Show that there is a non-singular matrix $M$ such that $MAM^T = F$ for any antisymmetric matrix $A$ where the normal form $F$ is a matrix with $2 \times 2$ blocks on its principal diagonal which are either zero or $$\begin{pmatrix} 0 &1 \\ -1&0 \end{pmatrix}$$
To do so, consider the analogue of the Gram-Schmidt method for antisymmetric matrices using the antisymmetric inner product $\langle x,y \rangle = x^TA y$
I am just really looking for some hints to start.
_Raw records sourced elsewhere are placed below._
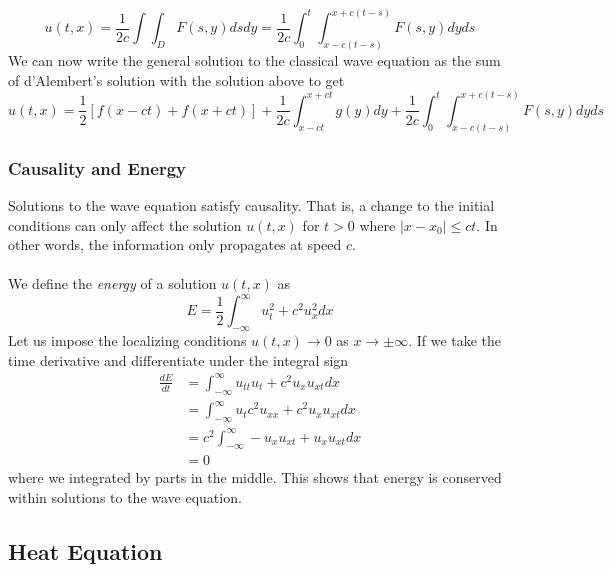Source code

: \documentclass{article}
\newcommand{\od}[2]{\frac{d #1}{d #2}}
\theoremstyle{definition}
\begin{document}
\begin{equation*}
    u(t,x) = \frac{1}{2c}\int \! \! \!  \int_DF(s,y)dsdy=\frac{1}{2c}\int^t_0\int^{x+c(t-s)}_{x-c(t-s)}F(s,y)dyds
\end{equation*}
We can now write the general solution to the classical wave equation as the sum of d'Alembert's solution with the solution above to get 
\begin{equation}
    u(t,x)=\frac{1}{2}[f(x-ct)+f(x+ct)] +\frac{1}{2c}\int^{x+ct}_{x-ct}g(y)dy + \frac{1}{2c}\int^t_0\int^{x+c(t-s)}_{x-c(t-s)}F(s,y)dyds
\end{equation}

\subsubsection{Causality and Energy}
Solutions to the wave equation satisfy causality. That is, a change to the initial conditions can only affect the solution $u(t,x)$ for $t>0$ where $|x-x_0|\leq ct$. In other words, the information only propagates at speed $c$.\\\\
We define the \emph{energy} of a solution $u(t,x)$ as 
\begin{equation*}
    E=\frac{1}{2}\int^\infty_{-\infty}u_t^2+c^2u_x^2dx
\end{equation*}
Let us impose the localizing conditions $u(t,x)\rightarrow 0$ as $x\rightarrow \pm \infty$. If we take the time derivative and differentiate under the integral sign
\begin{equation*}
    \begin{split}
        \od{E}{t} &=\int^\infty_{-\infty}u_{tt}u_t+c^2u_xu_{xt}dx \\
        &=\int^\infty_{-\infty} u_tc^2u_{xx}+c^2u_xu_{xt}dx \\
        &=c^2\int^\infty_{-\infty}-u_xu_{xt}+u_xu_{xt}dx \\
        &=0
    \end{split}
\end{equation*}
where we integrated by parts in the middle. This shows that energy is conserved within solutions to the wave equation. 

\subsection{Heat Equation}
\end{document}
For vectors $x$ and $y$, $$x^T A y = (x_1 \dots x_n) \begin{pmatrix} A_{11} & A_{12} &..&A_{1n} \\ ..&.. \\ ..& ..&..&A_{nn} \end{pmatrix} \begin{pmatrix} y_1 \\ y_2\\ ..\\y_n \end{pmatrix}$$ and $A_{ii} = 0, A_{ij} = -A_{ji} $ but I am not seeing how the hint is useful.
Thanks!
We suppose that $A$ is written in the canonical basis. Consider the product defined by $\langle x,y\rangle=x^TAy$, it is a bilinear antisymetric product. There exists a basis $e_1,...e_{2n}$ such that this product in this basis is $e_{n+1}\wedge e_{1}+...+e_{2n}\wedge e_{n}$. The matrix of the bilinear for in this basis is $\pmatrix{0 & 1 \cr -1 & 0}$.
Let $M$ be the transtion matrix from the basis to $e_1,...,e_{2n}$ to the canonical basis $M^TAM =\pmatrix{ 0 &1\cr -1 & 0}$